--- Data section Enclosed Below ---

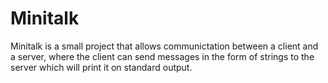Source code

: # Minitalk
Minitalk is a small project that allows communictation between a client and a server, where the client can send messages in the form of strings to the server which will print it on standard output.
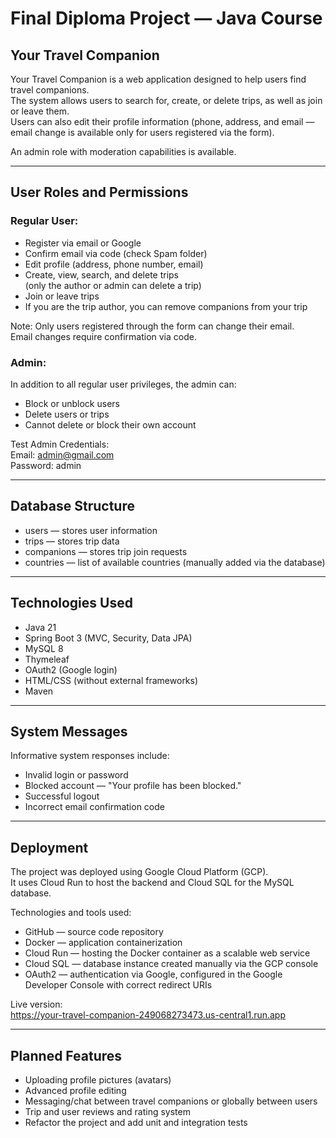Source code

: # Final Diploma Project — Java Course

## Your Travel Companion

Your Travel Companion is a web application designed to help users find travel companions.  
The system allows users to search for, create, or delete trips, as well as join or leave them.  
Users can also edit their profile information (phone, address, and email — email change is available only for users registered via the form).

An admin role with moderation capabilities is available.

---

## User Roles and Permissions

### Regular User:
- Register via email or Google
- Confirm email via code (check Spam folder)
- Edit profile (address, phone number, email)
- Create, view, search, and delete trips  
  (only the author or admin can delete a trip)
- Join or leave trips
- If you are the trip author, you can remove companions from your trip

Note: Only users registered through the form can change their email.  
Email changes require confirmation via code.

### Admin:
In addition to all regular user privileges, the admin can:
- Block or unblock users
- Delete users or trips
- Cannot delete or block their own account

Test Admin Credentials:  
Email: admin@gmail.com  
Password: admin

---

## Database Structure

- users — stores user information
- trips — stores trip data
- companions — stores trip join requests
- countries — list of available countries (manually added via the database)

---

## Technologies Used

- Java 21
- Spring Boot 3 (MVC, Security, Data JPA)
- MySQL 8
- Thymeleaf
- OAuth2 (Google login)
- HTML/CSS (without external frameworks)
- Maven

---

## System Messages

Informative system responses include:
- Invalid login or password
- Blocked account — "Your profile has been blocked."
- Successful logout
- Incorrect email confirmation code

---

## Deployment

The project was deployed using Google Cloud Platform (GCP).  
It uses Cloud Run to host the backend and Cloud SQL for the MySQL database.

Technologies and tools used:
- GitHub — source code repository
- Docker — application containerization
- Cloud Run — hosting the Docker container as a scalable web service
- Cloud SQL — database instance created manually via the GCP console
- OAuth2 — authentication via Google, configured in the Google Developer Console with correct redirect URIs

Live version:  
https://your-travel-companion-249068273473.us-central1.run.app

---

## Planned Features

- Uploading profile pictures (avatars)
- Advanced profile editing
- Messaging/chat between travel companions or globally between users
- Trip and user reviews and rating system
- Refactor the project and add unit and integration tests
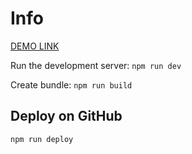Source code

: # Info

[DEMO LINK](https://danilweda.github.io/date-search/)

Run the development server:
`npm run dev`

Create bundle:
`npm run build`

## Deploy on GitHub

`npm run deploy`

--- End of Enclosed Data section ---

- _Problem_
Could you transcribe the records above exactly, leaving every picture out?

- _Answer for the task_
Source code

: # Minitalk
Minitalk is a small project that allows communictation between a client and a server, where the client can send messages in the form of strings to the server which will print it on standard output.
Source code

: # Final Diploma Project — Java Course

## Your Travel Companion

Your Travel Companion is a web application designed to help users find travel companions.  
The system allows users to search for, create, or delete trips, as well as join or leave them.  
Users can also edit their profile information (phone, address, and email — email change is available only for users registered via the form).

An admin role with moderation capabilities is available.

---

## User Roles and Permissions

### Regular User:
- Register via email or Google
- Confirm email via code (check Spam folder)
- Edit profile (address, phone number, email)
- Create, view, search, and delete trips  
  (only the author or admin can delete a trip)
- Join or leave trips
- If you are the trip author, you can remove companions from your trip

Note: Only users registered through the form can change their email.  
Email changes require confirmation via code.

### Admin:
In addition to all regular user privileges, the admin can:
- Block or unblock users
- Delete users or trips
- Cannot delete or block their own account

Test Admin Credentials:  
Email: admin@gmail.com  
Password: admin

---

## Database Structure

- users — stores user information
- trips — stores trip data
- companions — stores trip join requests
- countries — list of available countries (manually added via the database)

---

## Technologies Used

- Java 21
- Spring Boot 3 (MVC, Security, Data JPA)
- MySQL 8
- Thymeleaf
- OAuth2 (Google login)
- HTML/CSS (without external frameworks)
- Maven

---

## System Messages

Informative system responses include:
- Invalid login or password
- Blocked account — "Your profile has been blocked."
- Successful logout
- Incorrect email confirmation code

---

## Deployment

The project was deployed using Google Cloud Platform (GCP).  
It uses Cloud Run to host the backend and Cloud SQL for the MySQL database.

Technologies and tools used:
- GitHub — source code repository
- Docker — application containerization
- Cloud Run — hosting the Docker container as a scalable web service
- Cloud SQL — database instance created manually via the GCP console
- OAuth2 — authentication via Google, configured in the Google Developer Console with correct redirect URIs

Live version:  
https://your-travel-companion-249068273473.us-central1.run.app

---

## Planned Features

- Uploading profile pictures (avatars)
- Advanced profile editing
- Messaging/chat between travel companions or globally between users
- Trip and user reviews and rating system
- Refactor the project and add unit and integration tests
Source code

: # Info

[DEMO LINK](https://danilweda.github.io/date-search/)

Run the development server:
`npm run dev`

Create bundle:
`npm run build`

## Deploy on GitHub

`npm run deploy`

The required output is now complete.